## PROVIDED INFORMATION
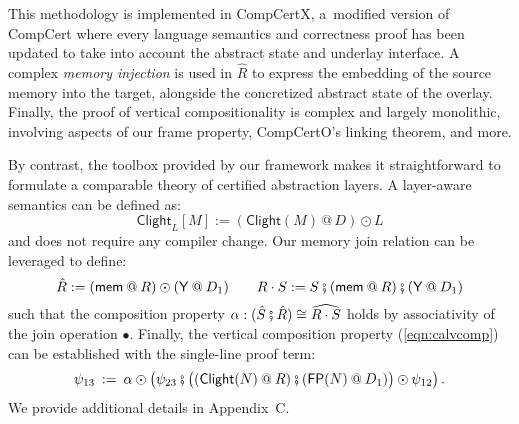 \documentclass[acmsmall,screen,review,nonacm]{acmart}
\newcommand{\kw}[1]{\ensuremath{ \mathsf{#1} }}
\newcommand{\jr}{\mathsf{Y}}
\newcommand{\vcomp}{\fatsemi}
\begin{document}
This methodology is implemented in CompCertX,
a~modified version of CompCert where
every language semantics and correctness proof
has been updated
to take into account the abstract state and underlay interface.
A complex \emph{memory injection} is used in $\hat{R}$
to express the embedding of the source memory into the target,
alongside the concretized abstract state of the overlay.
Finally, the proof of vertical compositionality
is complex and largely monolithic,
involving aspects of
our frame property,
CompCertO's linking theorem, and more.

By contrast,
the toolbox provided by our framework
makes it straightforward to formulate a comparable theory
of certified abstraction layers.
A layer-aware semantics can be defined as:
\[
  \kw{Clight}_L[M] := (\kw{Clight}(M) \mathbin@ D) \odot L
\]
and does not require any compiler change.
Our memory join relation can be leveraged to define:
\[
  \hat{R} := 
    (\kw{mem} \mathbin@ R) \odot (\jr \mathbin@ D_1)
  \qquad
  R \cdot S :=
    S \vcomp (\kw{mem} \mathbin@ R) \vcomp (\jr \mathbin@ D_1)
\]
such that the composition property
$\alpha : (\hat{S} \vcomp \hat{R}) \cong \widehat{R \cdot S}$
holds by associativity of the join operation $\bullet$.
Finally,
the vertical composition property (\ref{eqn:calvcomp})
can be established with the single-line proof term:
\[
  \psi_{13} \: := \:
    \alpha \odot \big(
    \psi_{23} \vcomp
    \big( (\kw{Clight}(N) \mathbin@ R) \vcomp
          (\kw{FP}(N) \mathbin@ D_1) \big) \odot \psi_{12} \big)
  \,.
\]
We provide additional details in Appendix~C. %
\end{document}
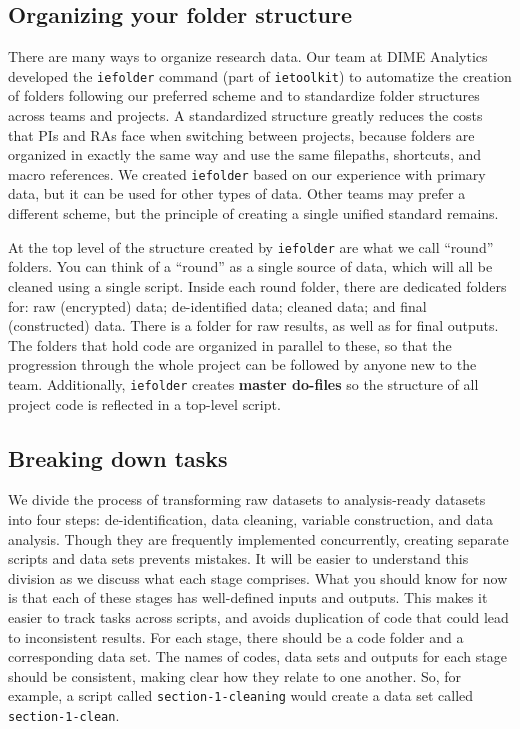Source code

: \subsection{Organizing your folder structure}

There are many ways to organize research data.
Our team at DIME Analytics developed the \texttt{iefolder}
command (part of \texttt{ietoolkit})
to automatize the creation of folders following our preferred scheme and
to standardize folder structures across teams and projects.
A standardized structure greatly reduces the costs that PIs and RAs
face when switching between projects,
because folders are organized in exactly the same way
and use the same filepaths, shortcuts, and macro references.
We created \texttt{iefolder} based on our experience with primary data,
but it can be used for other types of data.
Other teams may prefer a different scheme, but
the principle of creating a single unified standard remains.

At the top level of the structure created by \texttt{iefolder} are what we call ``round'' folders.
You can think of a ``round'' as a single source of data,
which will all be cleaned using a single script.
Inside each round folder, there are dedicated folders for:
raw (encrypted) data; de-identified data; cleaned data; and final (constructed) data.
There is a folder for raw results, as well as for final outputs.
The folders that hold code are organized in parallel to these,
so that the progression through the whole project can be followed by anyone new to the team.
Additionally, \texttt{iefolder} creates \textbf{master do-files}
so the structure of all project code is reflected in a top-level script.

\subsection{Breaking down tasks}

We divide the process of transforming raw datasets to analysis-ready datasets into four steps:
de-identification, data cleaning, variable construction, and data analysis.
Though they are frequently implemented concurrently,
creating separate scripts and data sets prevents mistakes.
It will be easier to understand this division as we discuss what each stage comprises.
What you should know for now is that each of these stages has well-defined inputs and outputs.
This makes it easier to track tasks across scripts,
and avoids duplication of code that could lead to inconsistent results.
For each stage, there should be a code folder and a corresponding data set.
The names of codes, data sets and outputs for each stage should be consistent,
making clear how they relate to one another.
So, for example, a script called \texttt{section-1-cleaning} would create
a data set called \texttt{section-1-clean}.

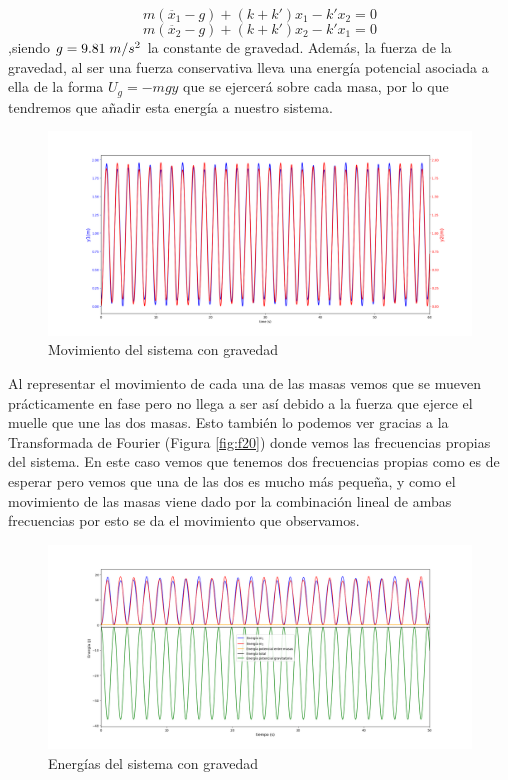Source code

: \documentclass{article}
\begin{document}
\begin{equation}
m(\ddot{x_1}-g)+(k+k')x_1 -k'x_2 = 0\label{ec.:1}
\end{equation}
\begin{equation}
m(\ddot{x_2}-g)+(k+k')x_2 -k'x_1  = 0\label{ec.:2}
\end{equation}
,siendo $g = 9.81\hspace{0.1cm}m/s^2$ la constante de gravedad.\newline\linebreak
Además, la fuerza de la gravedad, al ser una fuerza conservativa lleva una energía potencial asociada a ella de la forma $U_g =-mgy$ que se ejercerá sobre cada masa, por lo que tendremos que añadir esta energía a nuestro sistema.
\begin{figure}[H]
    \centering
    \includegraphics[width=1.0\textwidth]{gravedad}
\caption{Movimiento del sistema con gravedad}
\label{fig:10}
\end{figure}
Al representar el movimiento de cada una de las masas vemos que se mueven prácticamente en fase pero no llega a ser así debido a la fuerza que ejerce el muelle que une las dos masas.
Esto también lo podemos ver gracias a la Transformada de Fourier (Figura \ref{fig:f20}) donde vemos las frecuencias propias del sistema. En este caso vemos que tenemos dos frecuencias propias como es de esperar pero vemos que una de las dos es mucho más pequeña, y como el movimiento de las masas viene dado por la combinación lineal de ambas frecuencias por esto se da el movimiento que observamos.
\begin{figure}[H]
    \centering
    \includegraphics[width=1.0\textwidth]{gravedad_energias}
\caption{Energías del sistema con gravedad}
\label{fig:f}
\end{figure}
\end{document}
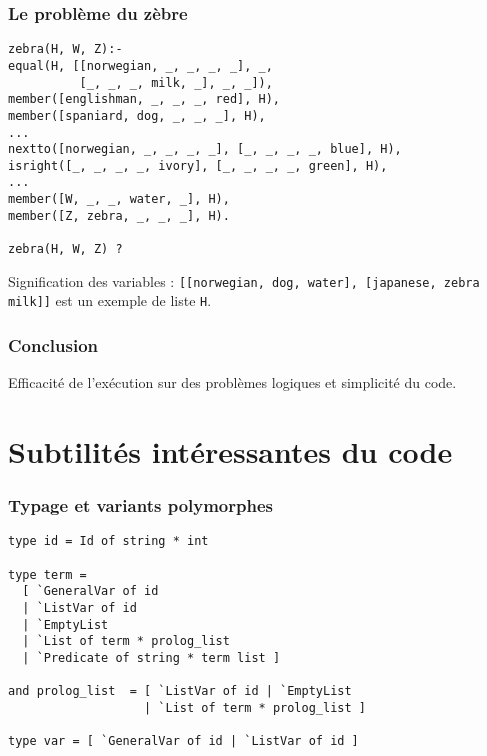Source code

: \documentclass[aspectratio=43]{beamer}
\begin{document}
\begin{frame}[fragile]
  \frametitle{Le problème du zèbre}
  \begin{verbatim}
zebra(H, W, Z):-
equal(H, [[norwegian, _, _, _, _], _,
          [_, _, _, milk, _], _, _]),
member([englishman, _, _, _, red], H),
member([spaniard, dog, _, _, _], H),
...
nextto([norwegian, _, _, _, _], [_, _, _, _, blue], H),
isright([_, _, _, _, ivory], [_, _, _, _, green], H),
...
member([W, _, _, water, _], H),
member([Z, zebra, _, _, _], H).

zebra(H, W, Z) ?
  \end{verbatim}

  \begin{exampleblock}{Signification des variables :}
    \texttt{[[norwegian, dog, water], [japanese, zebra milk]]} est un exemple de liste \texttt{H}.
  \end{exampleblock}
  
\end{frame}

\begin{frame}[plain]
  \frametitle{Conclusion}
  Efficacité de l'exécution sur des problèmes logiques et simplicité du code.
  \tableofcontents
\end{frame}

\section{Subtilités intéressantes du code}

\begin{frame}[fragile]
  \frametitle{Typage et variants polymorphes}
  \begin{verbatim}
type id = Id of string * int

type term =
  [ `GeneralVar of id
  | `ListVar of id
  | `EmptyList
  | `List of term * prolog_list
  | `Predicate of string * term list ]

and prolog_list  = [ `ListVar of id | `EmptyList
                   | `List of term * prolog_list ]

type var = [ `GeneralVar of id | `ListVar of id ]
  \end{verbatim}
\end{frame}
\end{document}
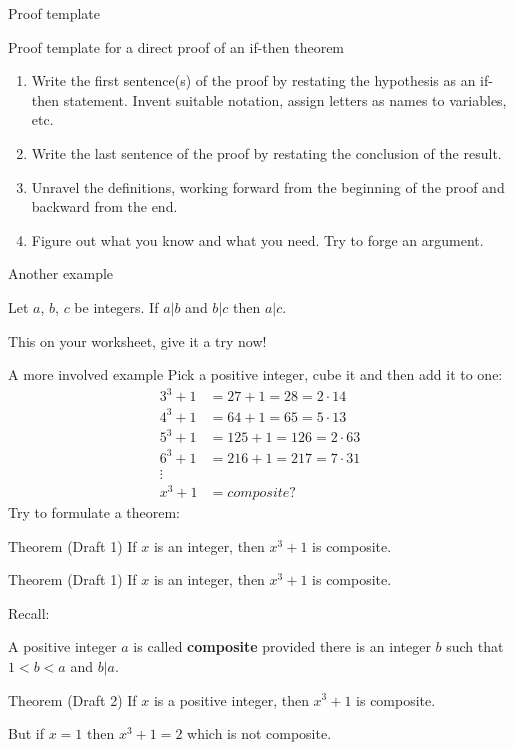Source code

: \documentclass{beamer}
\begin{document}
\begin{frame}{Proof template}
\begin{block}{{Proof template for a direct proof of an if-then theorem}}
\begin{enumerate}
\item Write the first sentence(s) of the proof by restating the hypothesis as an if-then statement. Invent suitable notation, assign letters as names to variables, etc.\pause
\item Write the last sentence of the proof by restating the conclusion of the result.\pause
\item Unravel the definitions, working forward from the beginning of the proof and backward from the end.\pause
\item Figure out what you know and what you need. Try to forge an argument.
\end{enumerate}
\end{block}

\end{frame}

\begin{frame}{Another example}
\begin{theorem}
Let $a$, $b$, $c$ be integers. If $a|b$ and $b|c$ then $a|c$.
\end{theorem}\pause
This on your worksheet, give it a try now!
\end{frame}

\begin{frame}{A more involved example}
Pick a positive integer, cube it and then add it to one:
\begin{align*}
3^3+1&=27+1=28=2\cdot 14\\
4^3+1&=64+1=65=5\cdot 13\\
5^3+1&=125+1=126=2\cdot 63\\
6^3+1&=216+1=217=7\cdot 31\\
\vdots\\
x^3+1&= composite?
\end{align*}\pause
Try to formulate a theorem:
\begin{block}{Theorem (Draft 1)}
If $x$ is an integer, then $x^3+1$ is composite.
\end{block}\pause
{}
\end{frame}

\begin{frame}

\begin{block}{Theorem (Draft 1)}
If $x$ is an integer, then $x^3+1$ is composite.
\end{block}
Recall:
\begin{definition}
A \alert{positive} integer $a$ is called \textbf{composite} provided there is an integer $b$ such that $1<b<a$ and $b|a$.
\end{definition}\pause
{}\pause
\begin{block}{Theorem (Draft 2)}
If $x$ is a positive integer, then $x^3+1$ is composite.
\end{block}\pause
But if $x=1$ then $x^3+1=2$ which is not composite.
\end{frame}
\end{document}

## WHAT THIS TASK INVOLVES
What is needed is an exact copy of the lines from the start of the records through the line containing "Finally, the proof", with no pictures.

## TASK ANSWER
 \documentclass[acmsmall,screen,review,nonacm]{acmart}
\newcommand{\kw}[1]{\ensuremath{ \mathsf{#1} }}
\newcommand{\jr}{\mathsf{Y}}
\newcommand{\vcomp}{\fatsemi}
\begin{document}
This methodology is implemented in CompCertX,
a~modified version of CompCert where
every language semantics and correctness proof
has been updated
to take into account the abstract state and underlay interface.
A complex \emph{memory injection} is used in $\hat{R}$
to express the embedding of the source memory into the target,
alongside the concretized abstract state of the overlay.
Finally, the proof of vertical compositionality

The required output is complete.